OCI N.V. Prices Senior Secured Notes FINAL.pdf

OCI N.V. (Euronext: OCI) ("OCI" or the "Company") today announced the pricing of a dual-tranche bond offering consisting of $600.0 million senior secured fixed rate notes due 2024 (the "Dollar Notes") and €700.0 million senior secured fixed rate notes due 2024 (the "Euro Notes", and together with the Dollar Notes, the "Notes"). The Dollar Notes will bear interest at a rate of 5.250% per annum and the Euro Notes will bear interest at a rate of 3.125% per annum. The Notes will be issued at par, will be senior secured obligations of the Company and will be guaranteed by certain of the Company's subsidiaries. Interest will be payable semi-annually. The transaction is expected to close on October 18, 2019, subject to customary closing conditions.

The Company intends to use the proceeds from the sale of the Notes to repay (i) outstanding amounts under the Company’s term loan and bank debt, as well as bank debt at the Company’s subsidiary, OCIP; and (ii) certain borrowings under the Company's revolving credit facility (together, the "Refinancing") as well as to pay fees and expenses incurred in connection with the Refinancing.
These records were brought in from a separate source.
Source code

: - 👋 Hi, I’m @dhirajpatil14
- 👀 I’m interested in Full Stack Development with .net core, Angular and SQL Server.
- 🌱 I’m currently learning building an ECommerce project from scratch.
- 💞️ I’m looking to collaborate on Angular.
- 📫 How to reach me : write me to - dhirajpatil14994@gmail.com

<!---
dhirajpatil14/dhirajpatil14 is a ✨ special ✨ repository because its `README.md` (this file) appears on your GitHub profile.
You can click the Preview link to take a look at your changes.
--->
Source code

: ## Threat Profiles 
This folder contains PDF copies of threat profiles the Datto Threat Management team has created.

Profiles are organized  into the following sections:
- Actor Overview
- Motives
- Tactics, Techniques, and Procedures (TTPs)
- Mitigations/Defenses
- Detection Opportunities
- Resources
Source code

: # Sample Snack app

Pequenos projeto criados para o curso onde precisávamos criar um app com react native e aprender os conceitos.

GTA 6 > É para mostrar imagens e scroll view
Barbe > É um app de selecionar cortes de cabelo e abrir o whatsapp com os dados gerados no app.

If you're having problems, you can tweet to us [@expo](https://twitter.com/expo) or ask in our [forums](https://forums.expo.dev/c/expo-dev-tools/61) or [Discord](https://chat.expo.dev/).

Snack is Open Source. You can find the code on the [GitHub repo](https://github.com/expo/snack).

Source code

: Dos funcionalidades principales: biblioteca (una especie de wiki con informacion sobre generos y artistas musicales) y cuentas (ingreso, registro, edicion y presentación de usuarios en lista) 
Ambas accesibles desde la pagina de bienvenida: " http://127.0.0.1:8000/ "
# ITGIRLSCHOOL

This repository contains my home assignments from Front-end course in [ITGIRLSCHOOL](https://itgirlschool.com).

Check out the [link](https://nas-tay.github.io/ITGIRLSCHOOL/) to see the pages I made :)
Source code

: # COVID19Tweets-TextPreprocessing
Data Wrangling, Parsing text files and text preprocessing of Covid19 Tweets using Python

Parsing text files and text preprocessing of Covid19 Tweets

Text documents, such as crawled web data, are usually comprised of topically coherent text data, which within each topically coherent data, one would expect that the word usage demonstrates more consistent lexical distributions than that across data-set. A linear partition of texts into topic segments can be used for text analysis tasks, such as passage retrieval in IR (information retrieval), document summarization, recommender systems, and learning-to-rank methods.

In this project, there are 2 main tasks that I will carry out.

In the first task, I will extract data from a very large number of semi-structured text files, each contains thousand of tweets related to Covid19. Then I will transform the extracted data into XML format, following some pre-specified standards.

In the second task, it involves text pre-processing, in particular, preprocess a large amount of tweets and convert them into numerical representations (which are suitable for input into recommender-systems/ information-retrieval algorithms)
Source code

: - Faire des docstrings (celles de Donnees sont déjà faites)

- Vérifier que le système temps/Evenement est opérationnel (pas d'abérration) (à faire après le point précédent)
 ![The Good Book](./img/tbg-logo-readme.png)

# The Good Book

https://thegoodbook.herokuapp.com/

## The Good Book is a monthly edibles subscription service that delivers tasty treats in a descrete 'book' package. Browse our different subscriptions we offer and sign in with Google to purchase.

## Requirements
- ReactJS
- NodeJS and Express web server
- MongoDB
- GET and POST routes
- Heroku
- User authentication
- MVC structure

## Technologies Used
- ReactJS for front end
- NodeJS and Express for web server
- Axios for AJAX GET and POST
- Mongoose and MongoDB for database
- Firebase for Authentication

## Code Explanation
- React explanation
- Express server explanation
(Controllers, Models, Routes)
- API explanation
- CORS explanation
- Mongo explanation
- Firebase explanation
The Refinancing aims to continue the Company’s strategy of optimizing its capital structure which it launched in 2017, including refinancing debt at various subsidiaries and moving towards a robust financing structure at the holding company level, as we have reached the end of our capex program and individual projects have reached or are on the verge of reaching full production. This refinancing is expected to result in a reduction in the Group’s weighted average cost of debt of approximately 30bps.

The Notes have not been and will not be registered under the Securities Act of 1933, as amended (the "Securities Act") or any state securities laws and may not be offered or sold in the United States or for the account or benefit of any US person or in any way distributed in the United States absent registration or an applicable exemption from the registration requirements of the Securities Act and applicable state securities laws. The Notes will be offered only to qualified institutional buyers in the United States in accordance with Rule 144A under the Securities Act and to non-US persons outside the United States in reliance on Regulation S under the Securities Act.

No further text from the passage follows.